→ Your goal
Could you output each record below exactly as it stands and leave the pictures out?

───── Dataset extract

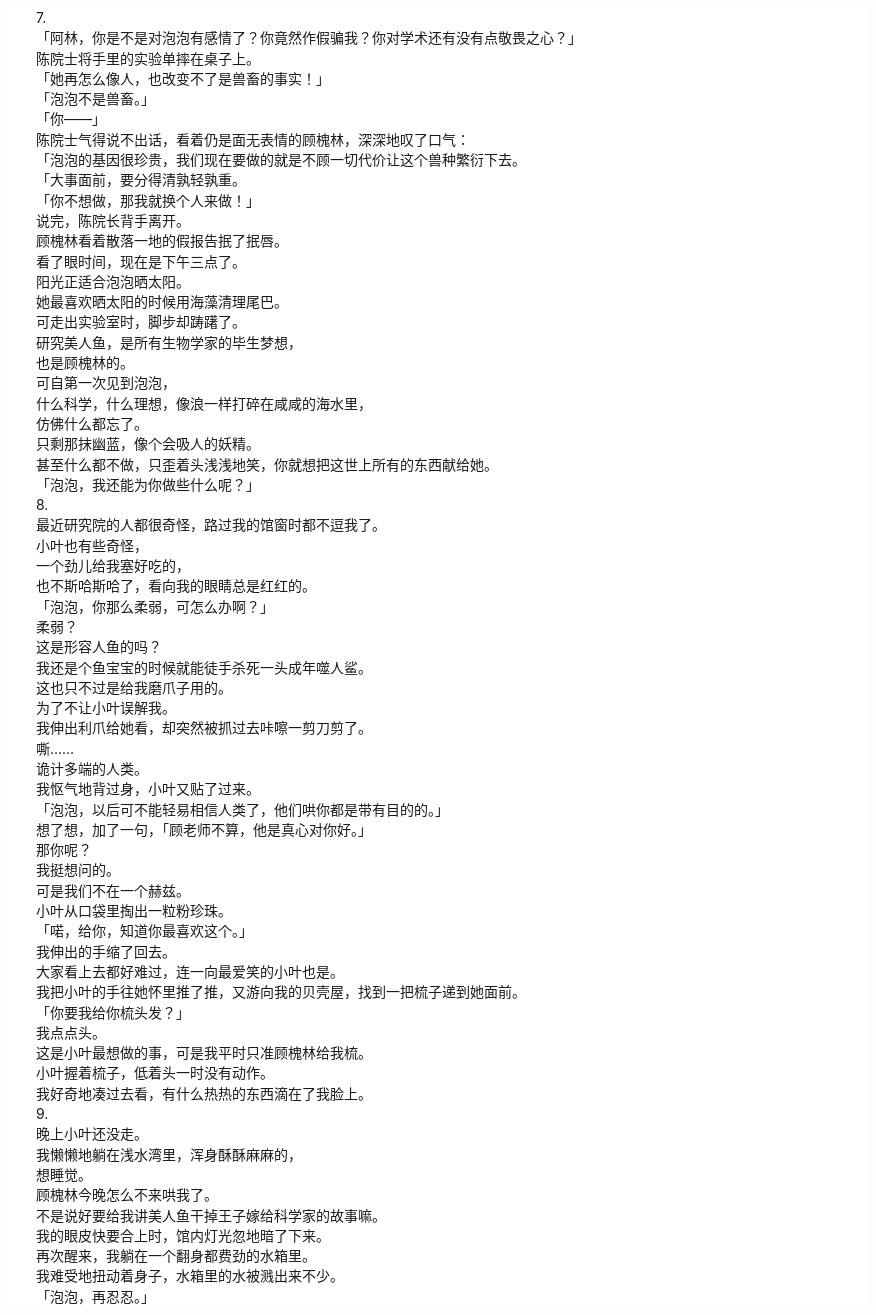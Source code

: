 &emsp;&emsp;7.  
&emsp;&emsp;「阿林，你是不是对泡泡有感情了？你竟然作假骗我？你对学术还有没有点敬畏之心？」  
&emsp;&emsp;陈院士将手里的实验单摔在桌子上。  
&emsp;&emsp;「她再怎么像人，也改变不了是兽畜的事实！」  
&emsp;&emsp;「泡泡不是兽畜。」  
&emsp;&emsp;「你——」  
&emsp;&emsp;陈院士气得说不出话，看着仍是面无表情的顾槐林，深深地叹了口气：  
&emsp;&emsp;「泡泡的基因很珍贵，我们现在要做的就是不顾一切代价让这个兽种繁衍下去。  
&emsp;&emsp;「大事面前，要分得清孰轻孰重。  
&emsp;&emsp;「你不想做，那我就换个人来做！」  
&emsp;&emsp;说完，陈院长背手离开。  
&emsp;&emsp;顾槐林看着散落一地的假报告抿了抿唇。  
&emsp;&emsp;看了眼时间，现在是下午三点了。  
&emsp;&emsp;阳光正适合泡泡晒太阳。  
&emsp;&emsp;她最喜欢晒太阳的时候用海藻清理尾巴。  
&emsp;&emsp;可走出实验室时，脚步却踌躇了。  
&emsp;&emsp;研究美人鱼，是所有生物学家的毕生梦想，  
&emsp;&emsp;也是顾槐林的。  
&emsp;&emsp;可自第一次见到泡泡，  
&emsp;&emsp;什么科学，什么理想，像浪一样打碎在咸咸的海水里，  
&emsp;&emsp;仿佛什么都忘了。  
&emsp;&emsp;只剩那抹幽蓝，像个会吸人的妖精。  
&emsp;&emsp;甚至什么都不做，只歪着头浅浅地笑，你就想把这世上所有的东西献给她。  
&emsp;&emsp;「泡泡，我还能为你做些什么呢？」  
&emsp;&emsp;8.  
&emsp;&emsp;最近研究院的人都很奇怪，路过我的馆窗时都不逗我了。  
&emsp;&emsp;小叶也有些奇怪，  
&emsp;&emsp;一个劲儿给我塞好吃的，  
&emsp;&emsp;也不斯哈斯哈了，看向我的眼睛总是红红的。  
&emsp;&emsp;「泡泡，你那么柔弱，可怎么办啊？」  
&emsp;&emsp;柔弱？  
&emsp;&emsp;这是形容人鱼的吗？  
&emsp;&emsp;我还是个鱼宝宝的时候就能徒手杀死一头成年噬人鲨。  
&emsp;&emsp;这也只不过是给我磨爪子用的。  
&emsp;&emsp;为了不让小叶误解我。  
&emsp;&emsp;我伸出利爪给她看，却突然被抓过去咔嚓一剪刀剪了。  
&emsp;&emsp;嘶……  
&emsp;&emsp;诡计多端的人类。  
&emsp;&emsp;我怄气地背过身，小叶又贴了过来。  
&emsp;&emsp;「泡泡，以后可不能轻易相信人类了，他们哄你都是带有目的的。」  
&emsp;&emsp;想了想，加了一句，「顾老师不算，他是真心对你好。」  
&emsp;&emsp;那你呢？  
&emsp;&emsp;我挺想问的。  
&emsp;&emsp;可是我们不在一个赫兹。  
&emsp;&emsp;小叶从口袋里掏出一粒粉珍珠。  
&emsp;&emsp;「喏，给你，知道你最喜欢这个。」  
&emsp;&emsp;我伸出的手缩了回去。  
&emsp;&emsp;大家看上去都好难过，连一向最爱笑的小叶也是。  
&emsp;&emsp;我把小叶的手往她怀里推了推，又游向我的贝壳屋，找到一把梳子递到她面前。  
&emsp;&emsp;「你要我给你梳头发？」  
&emsp;&emsp;我点点头。  
&emsp;&emsp;这是小叶最想做的事，可是我平时只准顾槐林给我梳。  
&emsp;&emsp;小叶握着梳子，低着头一时没有动作。  
&emsp;&emsp;我好奇地凑过去看，有什么热热的东西滴在了我脸上。  
&emsp;&emsp;9.  
&emsp;&emsp;晚上小叶还没走。  
&emsp;&emsp;我懒懒地躺在浅水湾里，浑身酥酥麻麻的，  
&emsp;&emsp;想睡觉。  
&emsp;&emsp;顾槐林今晚怎么不来哄我了。  
&emsp;&emsp;不是说好要给我讲美人鱼干掉王子嫁给科学家的故事嘛。  
&emsp;&emsp;我的眼皮快要合上时，馆内灯光忽地暗了下来。  
&emsp;&emsp;再次醒来，我躺在一个翻身都费劲的水箱里。  
&emsp;&emsp;我难受地扭动着身子，水箱里的水被溅出来不少。  
&emsp;&emsp;「泡泡，再忍忍。」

──────────

→ Answer box
Source code

: &emsp;&emsp;7.  
&emsp;&emsp;「阿林，你是不是对泡泡有感情了？你竟然作假骗我？你对学术还有没有点敬畏之心？」  
&emsp;&emsp;陈院士将手里的实验单摔在桌子上。  
&emsp;&emsp;「她再怎么像人，也改变不了是兽畜的事实！」  
&emsp;&emsp;「泡泡不是兽畜。」  
&emsp;&emsp;「你——」  
&emsp;&emsp;陈院士气得说不出话，看着仍是面无表情的顾槐林，深深地叹了口气：  
&emsp;&emsp;「泡泡的基因很珍贵，我们现在要做的就是不顾一切代价让这个兽种繁衍下去。  
&emsp;&emsp;「大事面前，要分得清孰轻孰重。  
&emsp;&emsp;「你不想做，那我就换个人来做！」  
&emsp;&emsp;说完，陈院长背手离开。  
&emsp;&emsp;顾槐林看着散落一地的假报告抿了抿唇。  
&emsp;&emsp;看了眼时间，现在是下午三点了。  
&emsp;&emsp;阳光正适合泡泡晒太阳。  
&emsp;&emsp;她最喜欢晒太阳的时候用海藻清理尾巴。  
&emsp;&emsp;可走出实验室时，脚步却踌躇了。  
&emsp;&emsp;研究美人鱼，是所有生物学家的毕生梦想，  
&emsp;&emsp;也是顾槐林的。  
&emsp;&emsp;可自第一次见到泡泡，  
&emsp;&emsp;什么科学，什么理想，像浪一样打碎在咸咸的海水里，  
&emsp;&emsp;仿佛什么都忘了。  
&emsp;&emsp;只剩那抹幽蓝，像个会吸人的妖精。  
&emsp;&emsp;甚至什么都不做，只歪着头浅浅地笑，你就想把这世上所有的东西献给她。  
&emsp;&emsp;「泡泡，我还能为你做些什么呢？」  
&emsp;&emsp;8.  
&emsp;&emsp;最近研究院的人都很奇怪，路过我的馆窗时都不逗我了。  
&emsp;&emsp;小叶也有些奇怪，  
&emsp;&emsp;一个劲儿给我塞好吃的，  
&emsp;&emsp;也不斯哈斯哈了，看向我的眼睛总是红红的。  
&emsp;&emsp;「泡泡，你那么柔弱，可怎么办啊？」  
&emsp;&emsp;柔弱？  
&emsp;&emsp;这是形容人鱼的吗？  
&emsp;&emsp;我还是个鱼宝宝的时候就能徒手杀死一头成年噬人鲨。  
&emsp;&emsp;这也只不过是给我磨爪子用的。  
&emsp;&emsp;为了不让小叶误解我。  
&emsp;&emsp;我伸出利爪给她看，却突然被抓过去咔嚓一剪刀剪了。  
&emsp;&emsp;嘶……  
&emsp;&emsp;诡计多端的人类。  
&emsp;&emsp;我怄气地背过身，小叶又贴了过来。  
&emsp;&emsp;「泡泡，以后可不能轻易相信人类了，他们哄你都是带有目的的。」  
&emsp;&emsp;想了想，加了一句，「顾老师不算，他是真心对你好。」  
&emsp;&emsp;那你呢？  
&emsp;&emsp;我挺想问的。  
&emsp;&emsp;可是我们不在一个赫兹。  
&emsp;&emsp;小叶从口袋里掏出一粒粉珍珠。  
&emsp;&emsp;「喏，给你，知道你最喜欢这个。」  
&emsp;&emsp;我伸出的手缩了回去。  
&emsp;&emsp;大家看上去都好难过，连一向最爱笑的小叶也是。  
&emsp;&emsp;我把小叶的手往她怀里推了推，又游向我的贝壳屋，找到一把梳子递到她面前。  
&emsp;&emsp;「你要我给你梳头发？」  
&emsp;&emsp;我点点头。  
&emsp;&emsp;这是小叶最想做的事，可是我平时只准顾槐林给我梳。  
&emsp;&emsp;小叶握着梳子，低着头一时没有动作。  
&emsp;&emsp;我好奇地凑过去看，有什么热热的东西滴在了我脸上。  
&emsp;&emsp;9.  
&emsp;&emsp;晚上小叶还没走。  
&emsp;&emsp;我懒懒地躺在浅水湾里，浑身酥酥麻麻的，  
&emsp;&emsp;想睡觉。  
&emsp;&emsp;顾槐林今晚怎么不来哄我了。  
&emsp;&emsp;不是说好要给我讲美人鱼干掉王子嫁给科学家的故事嘛。  
&emsp;&emsp;我的眼皮快要合上时，馆内灯光忽地暗了下来。  
&emsp;&emsp;再次醒来，我躺在一个翻身都费劲的水箱里。  
&emsp;&emsp;我难受地扭动着身子，水箱里的水被溅出来不少。  
&emsp;&emsp;「泡泡，再忍忍。」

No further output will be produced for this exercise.